Culture of Cameroon alive in Lansing

September 9, 2007

Marie Dieudonne Balla, left, cheers the president of the Cameroonian Ladies Association of Lansing, Melanie Wandji’s, speech Saturday evening at the first Taste of Cameroon event. The benefit was a chance for people to sample Cameroonian cuisine and culture. Wandji’s speech emphasized the importance of community in events such as Taste of Cameroon.

Melanie Wandji, president of the Cameroonian Ladies Association of Lansing, sees women as the neck of the body in Africa.

“If a woman is sick, you have the whole family to think of,” she said.

That’s why Wandji and 20 of her fellow Cameroonian ladies hosted the Taste of Cameroon event Saturday in Lansing in the hopes of raising money for a women and children’s health care project in Cameroon. About 200 Cameroonian families and supporters came to the event, which was held at Immaculate Heart of Mary Parish, 3815 S. Cedar St.

Featuring Cameroonian food and drink, African dances and a fashion show, the event was meant to share their culture while supporting the people back home, Wandji said.

Funds raised will go toward supporting a women’s health center located in Baham, a village in west Cameroon, she said. The center has already been built, but money embezzlement has caused the construction process to stagnate, and there are only a couple of rooms for patients, Wandji said.

The money will go toward adding a kitchen and bathroom to the facility, as well as providing first aid kits to villages, she said.

“Women play a big part in Cameroon’s society,” said association member Catherine Tchanque. “They raise the kids and take care of the family.
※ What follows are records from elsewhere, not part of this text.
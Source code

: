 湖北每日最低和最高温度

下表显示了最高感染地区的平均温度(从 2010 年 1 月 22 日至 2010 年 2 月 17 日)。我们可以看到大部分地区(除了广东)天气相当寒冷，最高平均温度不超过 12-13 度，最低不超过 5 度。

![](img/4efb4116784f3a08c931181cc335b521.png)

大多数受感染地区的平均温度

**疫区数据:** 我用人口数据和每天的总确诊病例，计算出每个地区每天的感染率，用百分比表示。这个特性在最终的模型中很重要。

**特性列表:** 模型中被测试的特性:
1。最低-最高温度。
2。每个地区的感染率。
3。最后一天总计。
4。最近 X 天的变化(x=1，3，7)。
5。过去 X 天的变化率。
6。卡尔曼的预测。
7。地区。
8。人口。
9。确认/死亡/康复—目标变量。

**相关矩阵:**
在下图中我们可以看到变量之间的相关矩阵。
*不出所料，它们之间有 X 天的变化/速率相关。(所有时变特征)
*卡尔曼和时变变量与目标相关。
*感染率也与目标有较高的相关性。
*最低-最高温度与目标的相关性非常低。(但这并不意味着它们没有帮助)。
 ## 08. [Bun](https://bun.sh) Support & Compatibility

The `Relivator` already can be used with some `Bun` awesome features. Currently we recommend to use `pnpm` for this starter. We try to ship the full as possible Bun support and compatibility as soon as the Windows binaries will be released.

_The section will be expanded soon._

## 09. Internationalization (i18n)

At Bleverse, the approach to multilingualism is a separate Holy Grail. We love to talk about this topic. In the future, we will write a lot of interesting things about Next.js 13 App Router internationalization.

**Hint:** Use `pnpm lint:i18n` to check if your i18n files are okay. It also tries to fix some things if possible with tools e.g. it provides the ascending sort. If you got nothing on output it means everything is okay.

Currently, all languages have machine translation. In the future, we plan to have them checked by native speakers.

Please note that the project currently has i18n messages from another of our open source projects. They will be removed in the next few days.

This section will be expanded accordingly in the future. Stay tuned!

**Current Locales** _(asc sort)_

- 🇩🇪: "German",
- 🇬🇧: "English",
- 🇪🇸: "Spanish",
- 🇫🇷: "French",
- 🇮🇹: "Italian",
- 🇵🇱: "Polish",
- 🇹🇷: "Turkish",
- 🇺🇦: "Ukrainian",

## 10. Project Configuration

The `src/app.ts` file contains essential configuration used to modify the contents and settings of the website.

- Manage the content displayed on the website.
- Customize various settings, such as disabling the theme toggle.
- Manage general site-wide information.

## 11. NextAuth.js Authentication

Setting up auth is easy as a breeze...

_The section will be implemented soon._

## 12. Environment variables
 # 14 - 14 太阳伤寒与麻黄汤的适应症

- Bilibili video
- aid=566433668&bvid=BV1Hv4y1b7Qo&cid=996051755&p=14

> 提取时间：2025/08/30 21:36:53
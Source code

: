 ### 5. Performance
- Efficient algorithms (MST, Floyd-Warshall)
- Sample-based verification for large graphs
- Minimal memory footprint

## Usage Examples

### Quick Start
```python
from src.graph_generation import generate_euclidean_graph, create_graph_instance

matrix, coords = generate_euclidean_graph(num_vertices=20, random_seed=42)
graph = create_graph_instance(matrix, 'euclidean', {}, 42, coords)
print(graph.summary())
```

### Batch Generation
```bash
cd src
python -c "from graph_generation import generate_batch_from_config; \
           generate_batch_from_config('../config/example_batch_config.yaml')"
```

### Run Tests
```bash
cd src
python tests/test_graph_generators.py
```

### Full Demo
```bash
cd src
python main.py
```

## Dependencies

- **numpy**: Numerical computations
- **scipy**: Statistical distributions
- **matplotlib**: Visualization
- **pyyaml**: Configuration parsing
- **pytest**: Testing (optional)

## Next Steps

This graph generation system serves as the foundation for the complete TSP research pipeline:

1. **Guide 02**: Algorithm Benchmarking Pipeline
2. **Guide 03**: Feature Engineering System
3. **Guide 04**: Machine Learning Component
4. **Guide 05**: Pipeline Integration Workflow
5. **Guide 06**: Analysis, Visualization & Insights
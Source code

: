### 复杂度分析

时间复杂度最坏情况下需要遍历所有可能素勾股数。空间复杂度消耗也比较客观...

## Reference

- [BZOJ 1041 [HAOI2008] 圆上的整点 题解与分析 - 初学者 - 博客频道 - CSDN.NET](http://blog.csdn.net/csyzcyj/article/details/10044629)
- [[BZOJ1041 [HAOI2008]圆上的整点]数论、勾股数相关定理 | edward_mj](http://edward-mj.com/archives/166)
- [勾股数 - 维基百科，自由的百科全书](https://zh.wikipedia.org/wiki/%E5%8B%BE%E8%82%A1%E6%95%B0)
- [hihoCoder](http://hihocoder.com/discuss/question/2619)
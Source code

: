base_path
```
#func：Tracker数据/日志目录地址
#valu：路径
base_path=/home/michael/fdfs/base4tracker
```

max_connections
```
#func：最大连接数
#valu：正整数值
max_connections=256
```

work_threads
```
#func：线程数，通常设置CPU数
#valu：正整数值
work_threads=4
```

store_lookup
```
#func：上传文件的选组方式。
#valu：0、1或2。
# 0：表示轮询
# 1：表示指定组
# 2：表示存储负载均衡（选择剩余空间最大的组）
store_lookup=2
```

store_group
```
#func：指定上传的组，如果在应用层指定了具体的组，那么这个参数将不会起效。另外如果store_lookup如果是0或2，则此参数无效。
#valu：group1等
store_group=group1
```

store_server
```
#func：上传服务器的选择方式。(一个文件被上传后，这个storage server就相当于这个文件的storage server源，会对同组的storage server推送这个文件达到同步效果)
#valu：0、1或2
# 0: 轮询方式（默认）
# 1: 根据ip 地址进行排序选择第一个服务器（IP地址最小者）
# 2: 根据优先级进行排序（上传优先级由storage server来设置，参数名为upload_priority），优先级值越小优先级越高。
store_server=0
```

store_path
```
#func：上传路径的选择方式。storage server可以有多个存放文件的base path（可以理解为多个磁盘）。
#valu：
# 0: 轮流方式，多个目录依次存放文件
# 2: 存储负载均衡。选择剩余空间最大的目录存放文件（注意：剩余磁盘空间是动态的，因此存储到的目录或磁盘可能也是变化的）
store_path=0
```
If you have healthy women, you have a healthy country.”

Tchanque graduated from the MSU College of Human Medicine last year, and is currently completing her residency in Southfield, she said.

Solidarity and unity – two main Cameroonian fundamentals – are what hold families together, she said.

When a woman gives birth there, her friends and relatives come to her home to take care of the family, Tchanque said.

Henriette Kengne, vice president of the association, said donating more money toward the health centers will impact those living in the villages because they won’t have to travel as far to receive medical care.

Kengne moved to the United States about three years ago, and her husband and children still live in Cameroon, she said.

Any help the villages receive with health resources is bound to make a difference, she said.

“The one take-home message we have is that we like to be together and we like to support each other,” Tchanque said.